(Recorded data)
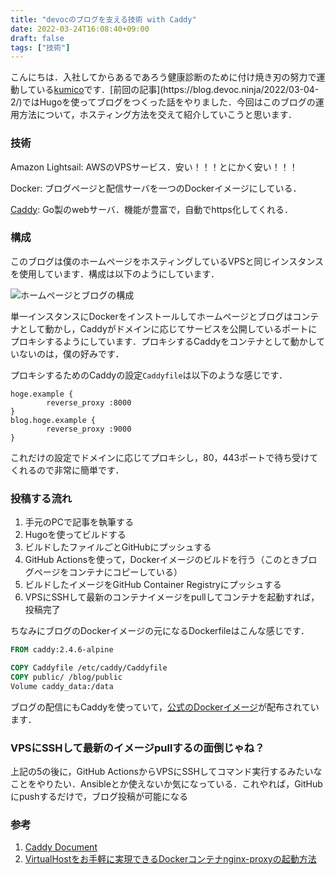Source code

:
 ```yaml
---
title: "devocのブログを支える技術 with Caddy"
date: 2022-03-24T16:08:40+09:00
draft: false
tags: ["技術"]
---
```


こんにちは．入社してからあるであろう健康診断のために付け焼き刃の努力で運動している[kumico](https://twitter.com/devoc_)です．[前回の記事](https://blog.devoc.ninja/2022/03-04-2/)ではHugoを使ってブログをつくった話をやりました．今回はこのブログの運用方法について，ホスティング方法を交えて紹介していこうと思います．

### 技術
Amazon Lightsail: AWSのVPSサービス．安い！！！とにかく安い！！！

Docker: ブログページと配信サーバを一つのDockerイメージにしている．

[Caddy](https://caddyserver.com/): Go製のwebサーバ．機能が豊富で，自動でhttps化してくれる．

### 構成
このブログは僕のホームページをホスティングしているVPSと同じインスタンスを使用しています．構成は以下のようにしています．

![ホームページとブログの構成](/homepage-blog-conf.PNG)

単一インスタンスにDockerをインストールしてホームページとブログはコンテナとして動かし，Caddyがドメインに応じてサービスを公開しているポートにプロキシするようにしています．プロキシするCaddyをコンテナとして動かしていないのは，僕の好みです．

プロキシするためのCaddyの設定`Caddyfile`は以下のような感じです．
```Caddyfile
hoge.example {
        reverse_proxy :8000
}
blog.hoge.example {
        reverse_proxy :9000
}
```
これだけの設定でドメインに応じてプロキシし，80，443ポートで待ち受けてくれるので非常に簡単です．

### 投稿する流れ
1. 手元のPCで記事を執筆する
1. Hugoを使ってビルドする
1. ビルドしたファイルごとGitHubにプッシュする
1. GitHub Actionsを使って，Dockerイメージのビルドを行う（このときブログページをコンテナにコピーしている）
1. ビルドしたイメージをGitHub Container Registryにプッシュする
1. VPSにSSHして最新のコンテナイメージをpullしてコンテナを起動すれば，投稿完了

ちなみにブログのDockerイメージの元になるDockerfileはこんな感じです．
```Dockerfile
FROM caddy:2.4.6-alpine

COPY Caddyfile /etc/caddy/Caddyfile
COPY public/ /blog/public
Volume caddy_data:/data
```
ブログの配信にもCaddyを使っていて，[公式のDockerイメージ](https://hub.docker.com/_/caddy?tab=description)が配布されています．

### VPSにSSHして最新のイメージpullするの面倒じゃね？
上記の5の後に，GitHub ActionsからVPSにSSHしてコマンド実行するみたいなことをやりたい．Ansibleとか使えないか気になっている．これやれば，GitHubにpushするだけで，ブログ投稿が可能になる

### 参考
1. [Caddy Document](https://caddyserver.com/docs/)
1. [VirtualHostをお手軽に実現できるDockerコンテナnginx-proxyの起動方法](https://suin.io/531)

Task prompt: Report only the number of lines in the records that include the word "blog".

Answer: 4